Morgan stressed the need to create more diversity in STEM and public health fields. “To make the most influential advancements in the field of STEM, diversity can only be accomplished if the workforce reflects the diverse populations that they serve,” she wrote. “Furthermore, scientific public health research is rendered useless if there is no trust between marginalized communities and scientists.”

Second-place recipients were Olivia Kranefuss and Tynetta Muhammad, who both received $150. Kranefuss, who is an agricultural science major, submitted an essay titled, “Celebrating the Seeds of Diversity in Agriculture.”

In her essay, Kranefuss looked at the complicated history of modern agriculture. Specifically, she examined how many tenants of sustainable agriculture can be traced back to Afro-Indigenous peoples or African Americans, yet these groups do not often receive credit for these advances.

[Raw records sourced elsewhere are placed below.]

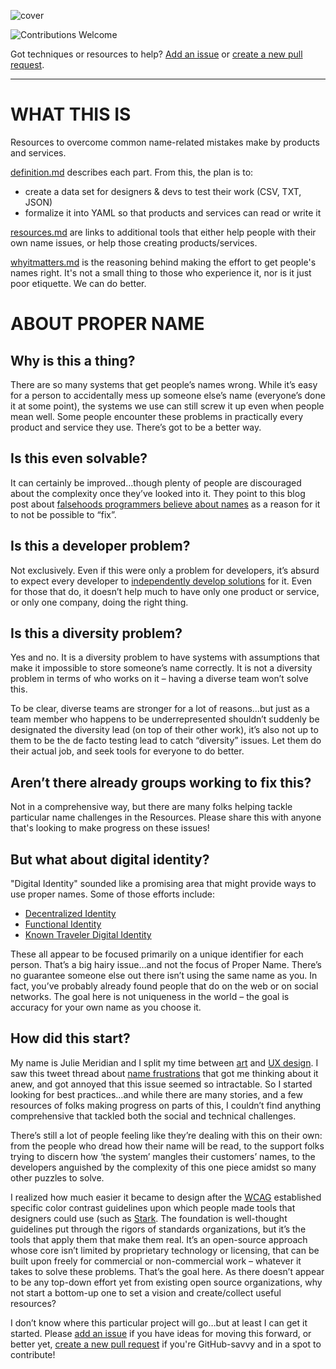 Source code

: ![cover](/cover.png)

![Contributions Welcome](https://img.shields.io/badge/Contributions-welcome-blue.svg)

Got techniques or resources to help? [Add an issue](https://github.com/makeitlegit/propername/issues) or [create a new pull request](https://github.com/makeitlegit/propername/pulls).

---

# WHAT THIS IS

Resources to overcome common name-related mistakes make by products and services.

[definition.md](https://github.com/makeitlegit/propername/blob/main/definition.md) describes each part. From this, the plan is to:
- create a data set for designers & devs to test their work (CSV, TXT, JSON)
- formalize it into YAML so that products and services can read or write it

[resources.md](https://github.com/makeitlegit/propername/blob/main/resources.md) are links to additional tools that either help people with their own name issues, or help those creating products/services.

[whyitmatters.md](https://github.com/makeitlegit/propername/blob/main/whyitmatters.md) is the reasoning behind making the effort to get people's names right. It's not a small thing to those who experience it, nor is it just poor etiquette. We can do better.


# ABOUT PROPER NAME

## Why is this a thing?
There are so many systems that get people’s names wrong. While it’s easy for a person to accidentally mess up someone else’s name (everyone’s done it at some point), the systems we use can still screw it up even when people mean well. Some people encounter these problems in practically every product and service they use. There’s got to be a better way.


## Is this even solvable?
It can certainly be improved…though plenty of people are discouraged about the complexity once they’ve looked into it. They point to this blog post about [falsehoods programmers believe about names](https://www.kalzumeus.com/2010/06/17/falsehoods-programmers-believe-about-names/) as a reason for it to not be possible to “fix”.


## Is this a developer problem?
Not exclusively. Even if this were only a problem for developers, it’s absurd to expect every developer to [independently develop solutions](https://twitter.com/dev_johannes/status/1300884211159584768?s=20) for it. Even for those that do, it doesn’t help much to have only one product or service, or only one company, doing the right thing.


## Is this a diversity problem?
Yes and no. It is a diversity problem to have systems with assumptions that make it impossible to store someone’s name correctly. It is not a diversity problem in terms of who works on it – having a diverse team won’t solve this.

To be clear, diverse teams are stronger for a lot of reasons…but just as a team member who happens to be underrepresented shouldn’t suddenly be designated the diversity lead (on top of their other work), it’s also not up to them to be the de facto testing lead to catch “diversity” issues. Let them do their actual job, and seek tools for everyone to do better.

## Aren’t there already groups working to fix this?
Not in a comprehensive way, but there are many folks helping tackle particular name challenges in the Resources. Please share this with anyone that's looking to make progress on these issues!

## But what about digital identity?
"Digital Identity" sounded like a promising area that might provide ways to use proper names. Some of those efforts include:
- [Decentralized Identity](https://query.prod.cms.rt.microsoft.com/cms/api/am/binary/RE2DjfY)
- [Functional Identity](https://github.com/WebOfTrustInfo/rwot10-buenosaires/blob/master/topics-and-advance-readings/functional-identity-primer.md)
- [Known Traveler Digital Identity](https://ktdi.org/)

These all appear to be focused primarily on a unique identifier for each person. That’s a big hairy issue…and not the focus of Proper Name. There’s no guarantee someone else out there isn’t using the same name as you. In fact, you’ve probably already found people that do on the web or on social networks. The goal here is not uniqueness in the world – the goal is accuracy for your own name as you choose it.


## How did this start?
My name is Julie Meridian and I split my time between [art](https://www.juliemeridian.com) and [UX design](https://www.makeitlegit.com). I saw this tweet thread about [name frustrations](https://twitter.com/rockbot/status/1270400995567169536) that got me thinking about it anew, and got annoyed that this issue seemed so intractable. So I started looking for best practices…and while there are many stories, and a few resources of folks making progress on parts of this, I couldn’t find anything comprehensive that tackled both the social and technical challenges.

There’s still a lot of people feeling like they’re dealing with this on their own: from the people who dread how their name will be read, to the support folks trying to discern how ‘the system’ mangles their customers’ names, to the developers anguished by the complexity of this one piece amidst so many other puzzles to solve.

I realized how much easier it became to design after the [WCAG](https://www.w3.org/WAI/standards-guidelines/wcag/) established specific color contrast guidelines upon which people made tools that designers could use (such as [Stark](https://www.getstark.co/). The foundation is well-thought guidelines put through the rigors of standards organizations, but it’s the tools that apply them that make them real. It’s an open-source approach whose core isn’t limited by proprietary technology or licensing, that can be built upon freely for commercial or non-commercial work – whatever it takes to solve these problems. That’s the goal here. As there doesn’t appear to be any top-down effort yet from existing open source organizations, why not start a bottom-up one to set a vision and create/collect useful resources?

I don’t know where this particular project will go…but at least I can get it started. Please [add an issue](https://github.com/makeitlegit/propername/issues) if you have ideas for moving this forward, or better yet, [create a new pull request](https://github.com/makeitlegit/propername/pulls) if you're GitHub-savvy and in a spot to contribute!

“It is important that we understand the history of these farming practices because these diverse voices and cultures hold infinite agrarian wisdom,” Kranefuss wrote. “The history of farming is diverse — so too should be the future.”

Muhammad, who is majoring in community, environment, and development, wrote an essay about “Diversity Within the Institutional Setting,” in which she discussed the “deficiency of diversity” in her career path and how she sees echoes of this deficiency in larger social issues.

She stressed that it is not just an absence of diversity, but a deficiency “because many issues within the sector of community, environment and development are not even met with the much-needed intersectional lens that diverse groups have. There never will be a shortage of diverse voices and opinions, but it is up to those who wish to hear from them to facilitate environments that allow them to flourish.”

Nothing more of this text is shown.